(Items from a dataset)
★ ★ ★

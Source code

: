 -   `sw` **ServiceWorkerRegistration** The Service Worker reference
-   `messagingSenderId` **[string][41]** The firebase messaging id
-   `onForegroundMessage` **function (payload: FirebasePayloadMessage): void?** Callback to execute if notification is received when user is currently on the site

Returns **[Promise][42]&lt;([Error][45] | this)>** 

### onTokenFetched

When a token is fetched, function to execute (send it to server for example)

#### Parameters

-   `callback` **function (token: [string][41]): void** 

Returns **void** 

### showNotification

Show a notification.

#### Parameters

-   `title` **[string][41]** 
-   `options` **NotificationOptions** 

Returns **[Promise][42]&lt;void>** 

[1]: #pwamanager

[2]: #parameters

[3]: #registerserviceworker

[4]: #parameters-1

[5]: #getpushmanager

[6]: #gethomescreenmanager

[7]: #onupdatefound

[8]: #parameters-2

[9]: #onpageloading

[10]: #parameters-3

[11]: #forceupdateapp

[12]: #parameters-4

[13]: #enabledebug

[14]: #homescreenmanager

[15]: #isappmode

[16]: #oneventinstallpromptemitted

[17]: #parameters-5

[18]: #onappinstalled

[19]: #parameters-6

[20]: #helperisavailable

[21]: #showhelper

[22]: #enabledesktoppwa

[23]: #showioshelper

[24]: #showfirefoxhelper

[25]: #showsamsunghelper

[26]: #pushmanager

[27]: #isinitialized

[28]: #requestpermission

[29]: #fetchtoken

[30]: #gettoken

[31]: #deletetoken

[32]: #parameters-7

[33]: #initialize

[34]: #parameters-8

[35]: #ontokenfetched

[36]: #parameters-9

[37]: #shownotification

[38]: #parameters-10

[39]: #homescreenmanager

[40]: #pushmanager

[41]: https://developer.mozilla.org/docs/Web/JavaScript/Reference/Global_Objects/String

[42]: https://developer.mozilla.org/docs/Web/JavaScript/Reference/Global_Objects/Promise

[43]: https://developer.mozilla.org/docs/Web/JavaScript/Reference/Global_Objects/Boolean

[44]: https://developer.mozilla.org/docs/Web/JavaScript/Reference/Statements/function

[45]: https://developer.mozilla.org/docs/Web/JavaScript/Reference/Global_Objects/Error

★ ★ ★

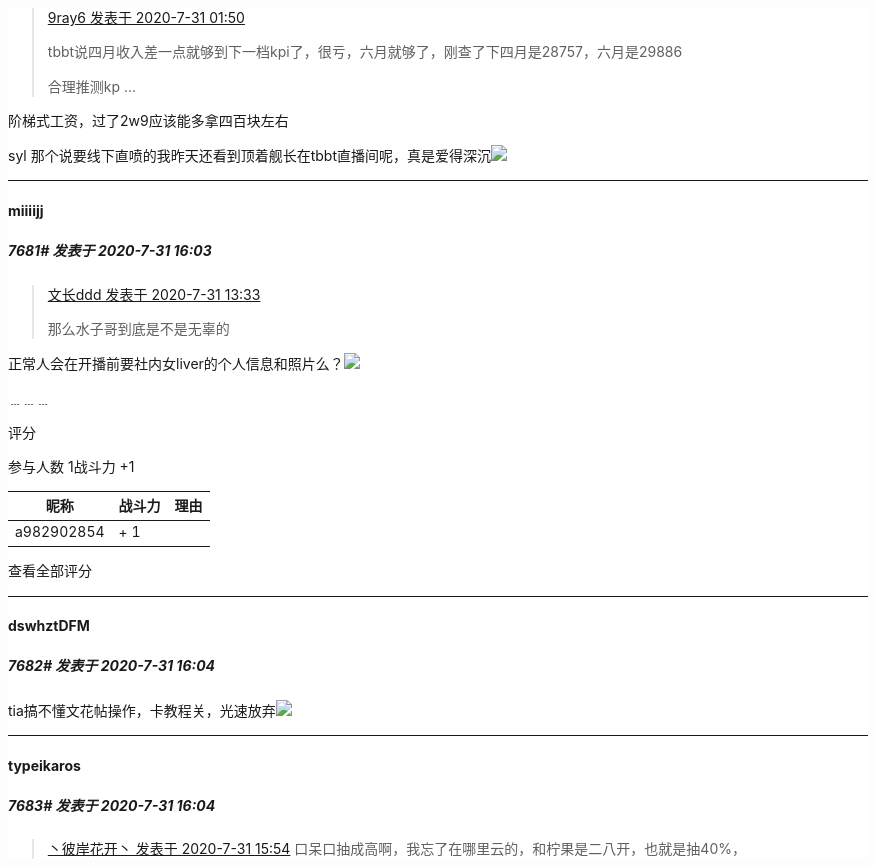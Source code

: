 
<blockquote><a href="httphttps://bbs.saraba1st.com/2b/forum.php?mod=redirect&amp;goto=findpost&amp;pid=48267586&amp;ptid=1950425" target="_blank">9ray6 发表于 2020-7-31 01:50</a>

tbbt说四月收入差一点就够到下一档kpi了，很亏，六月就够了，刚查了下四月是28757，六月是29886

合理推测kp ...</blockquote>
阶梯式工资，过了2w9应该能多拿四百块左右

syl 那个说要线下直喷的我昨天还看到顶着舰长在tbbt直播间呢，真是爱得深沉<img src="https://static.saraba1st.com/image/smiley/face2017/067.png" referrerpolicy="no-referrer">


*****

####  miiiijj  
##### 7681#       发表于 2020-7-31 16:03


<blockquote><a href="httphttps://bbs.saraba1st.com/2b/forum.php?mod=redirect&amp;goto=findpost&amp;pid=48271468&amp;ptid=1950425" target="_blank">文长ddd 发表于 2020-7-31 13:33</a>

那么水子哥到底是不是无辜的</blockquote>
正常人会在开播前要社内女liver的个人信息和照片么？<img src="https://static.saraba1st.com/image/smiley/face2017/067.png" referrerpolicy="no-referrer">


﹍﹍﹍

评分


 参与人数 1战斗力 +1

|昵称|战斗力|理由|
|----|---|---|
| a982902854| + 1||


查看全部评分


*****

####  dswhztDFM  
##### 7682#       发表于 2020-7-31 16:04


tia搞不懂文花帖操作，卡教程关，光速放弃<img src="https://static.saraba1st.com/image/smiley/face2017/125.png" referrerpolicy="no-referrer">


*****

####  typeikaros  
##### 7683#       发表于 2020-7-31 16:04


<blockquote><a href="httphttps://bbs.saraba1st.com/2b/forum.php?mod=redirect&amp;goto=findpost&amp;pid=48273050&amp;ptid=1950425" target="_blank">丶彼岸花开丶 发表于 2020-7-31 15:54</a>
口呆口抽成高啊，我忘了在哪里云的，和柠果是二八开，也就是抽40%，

★ ★ ★

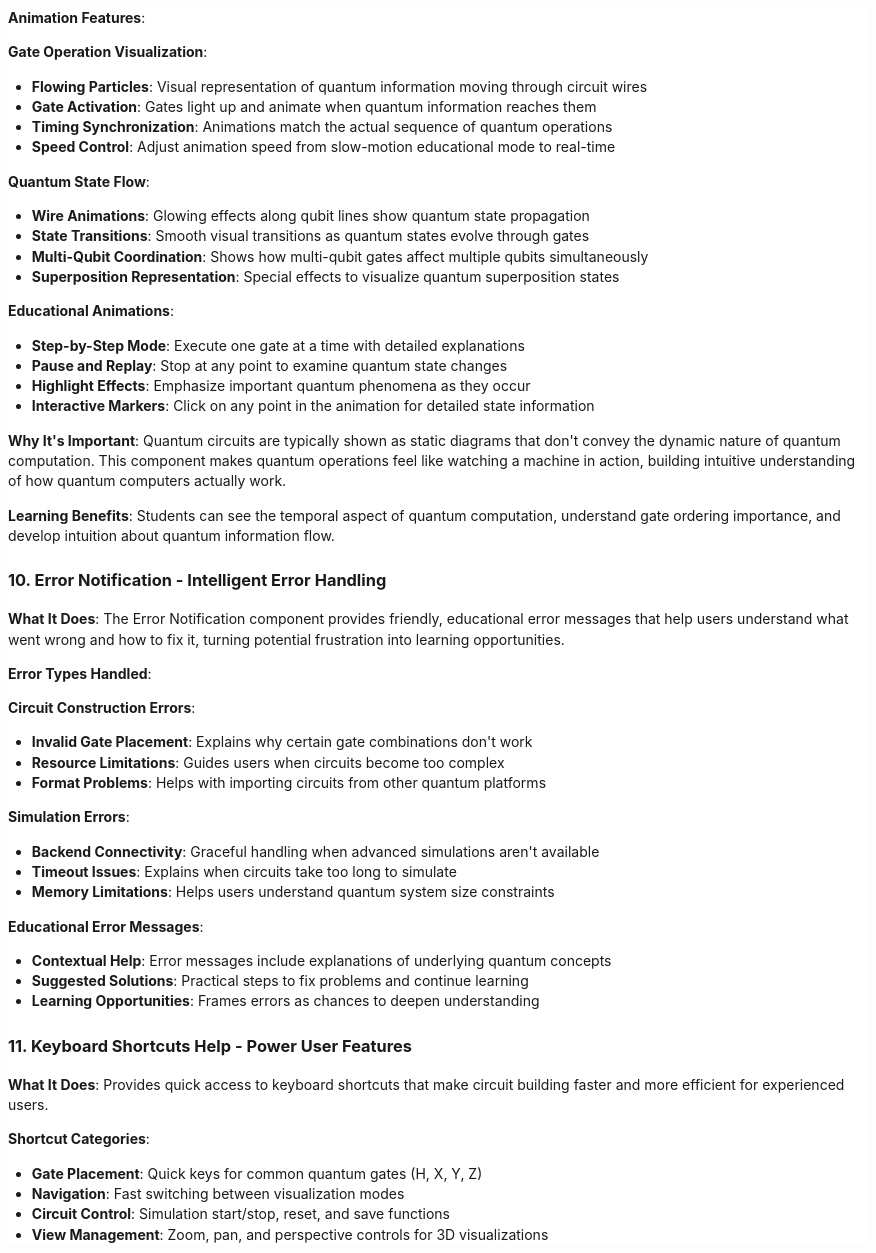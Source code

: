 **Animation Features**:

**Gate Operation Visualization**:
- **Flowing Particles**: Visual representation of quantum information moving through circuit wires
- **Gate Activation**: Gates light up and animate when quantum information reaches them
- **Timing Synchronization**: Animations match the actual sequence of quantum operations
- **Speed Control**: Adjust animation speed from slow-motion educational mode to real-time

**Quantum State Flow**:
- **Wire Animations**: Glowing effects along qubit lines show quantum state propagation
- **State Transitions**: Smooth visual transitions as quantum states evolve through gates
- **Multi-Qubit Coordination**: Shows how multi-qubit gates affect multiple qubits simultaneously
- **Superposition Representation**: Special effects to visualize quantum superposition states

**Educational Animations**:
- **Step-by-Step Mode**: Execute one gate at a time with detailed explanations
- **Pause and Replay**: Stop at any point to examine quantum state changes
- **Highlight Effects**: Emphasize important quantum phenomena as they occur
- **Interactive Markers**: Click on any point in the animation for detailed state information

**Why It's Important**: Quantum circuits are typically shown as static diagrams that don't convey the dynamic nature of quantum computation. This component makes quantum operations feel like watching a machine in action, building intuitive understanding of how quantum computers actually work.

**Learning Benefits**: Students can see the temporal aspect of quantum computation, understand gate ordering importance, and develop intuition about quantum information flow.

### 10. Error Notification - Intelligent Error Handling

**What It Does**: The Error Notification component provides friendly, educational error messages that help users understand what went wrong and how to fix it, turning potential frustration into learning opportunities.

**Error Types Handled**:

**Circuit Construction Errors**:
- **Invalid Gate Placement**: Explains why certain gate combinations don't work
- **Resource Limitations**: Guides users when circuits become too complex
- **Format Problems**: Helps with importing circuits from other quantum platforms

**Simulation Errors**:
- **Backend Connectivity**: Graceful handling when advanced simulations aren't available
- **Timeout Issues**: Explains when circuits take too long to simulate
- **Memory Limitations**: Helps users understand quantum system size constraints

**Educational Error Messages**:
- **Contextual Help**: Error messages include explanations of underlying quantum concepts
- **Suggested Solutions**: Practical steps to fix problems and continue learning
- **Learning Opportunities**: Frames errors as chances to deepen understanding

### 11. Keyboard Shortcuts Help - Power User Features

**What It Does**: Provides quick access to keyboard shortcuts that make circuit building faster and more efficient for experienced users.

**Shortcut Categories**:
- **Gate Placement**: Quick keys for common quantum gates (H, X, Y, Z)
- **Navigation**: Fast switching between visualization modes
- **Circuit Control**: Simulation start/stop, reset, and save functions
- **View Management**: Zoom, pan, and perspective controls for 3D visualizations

★ ★ ★

● **Action item**:
In the data above, find the line that contains "发表于 2020-7-31 01:50</a>" and the line that contains "阶梯式工资，过了2w9应该能多拿四百块左右". Repeat exactly those lines and every line between them, and only those.

● **Reply to the task**:
<blockquote><a href="httphttps://bbs.saraba1st.com/2b/forum.php?mod=redirect&amp;goto=findpost&amp;pid=48267586&amp;ptid=1950425" target="_blank">9ray6 发表于 2020-7-31 01:50</a>

tbbt说四月收入差一点就够到下一档kpi了，很亏，六月就够了，刚查了下四月是28757，六月是29886

合理推测kp ...</blockquote>
阶梯式工资，过了2w9应该能多拿四百块左右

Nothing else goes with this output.